- _Exercise_: Check each line of the material. Copy those containing "documentclass".

- _Data in this exercise_:
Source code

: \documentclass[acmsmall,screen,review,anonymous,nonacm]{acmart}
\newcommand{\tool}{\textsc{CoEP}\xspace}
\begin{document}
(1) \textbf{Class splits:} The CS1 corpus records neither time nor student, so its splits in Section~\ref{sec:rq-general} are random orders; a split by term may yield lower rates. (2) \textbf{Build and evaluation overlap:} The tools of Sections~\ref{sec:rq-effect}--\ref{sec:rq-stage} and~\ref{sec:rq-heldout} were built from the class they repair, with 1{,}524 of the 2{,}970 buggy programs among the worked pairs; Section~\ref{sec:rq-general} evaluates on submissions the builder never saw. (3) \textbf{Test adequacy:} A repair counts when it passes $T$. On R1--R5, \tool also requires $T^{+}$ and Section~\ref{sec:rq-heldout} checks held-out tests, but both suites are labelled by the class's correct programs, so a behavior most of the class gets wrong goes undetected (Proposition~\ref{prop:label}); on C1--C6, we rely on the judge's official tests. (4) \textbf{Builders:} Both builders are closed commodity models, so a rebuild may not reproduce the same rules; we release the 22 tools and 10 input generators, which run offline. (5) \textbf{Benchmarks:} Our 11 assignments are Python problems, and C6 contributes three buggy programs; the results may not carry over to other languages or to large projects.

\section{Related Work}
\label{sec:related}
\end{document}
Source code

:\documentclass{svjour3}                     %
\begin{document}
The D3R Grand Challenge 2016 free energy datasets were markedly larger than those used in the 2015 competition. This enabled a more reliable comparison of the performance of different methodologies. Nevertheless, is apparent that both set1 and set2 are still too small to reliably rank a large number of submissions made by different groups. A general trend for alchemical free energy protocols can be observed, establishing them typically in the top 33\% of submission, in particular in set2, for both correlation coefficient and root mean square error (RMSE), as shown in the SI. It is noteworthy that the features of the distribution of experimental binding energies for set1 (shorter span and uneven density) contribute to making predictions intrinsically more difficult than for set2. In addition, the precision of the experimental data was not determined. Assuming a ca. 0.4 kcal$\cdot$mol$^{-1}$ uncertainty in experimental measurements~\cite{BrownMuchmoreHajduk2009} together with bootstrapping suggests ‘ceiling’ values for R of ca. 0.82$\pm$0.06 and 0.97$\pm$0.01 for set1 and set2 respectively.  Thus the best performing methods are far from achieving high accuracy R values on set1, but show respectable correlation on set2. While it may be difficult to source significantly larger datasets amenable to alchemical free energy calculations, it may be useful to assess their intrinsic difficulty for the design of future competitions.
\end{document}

- _Exercise output_:
: \documentclass[acmsmall,screen,review,anonymous,nonacm]{acmart}
:\documentclass{svjour3}                     %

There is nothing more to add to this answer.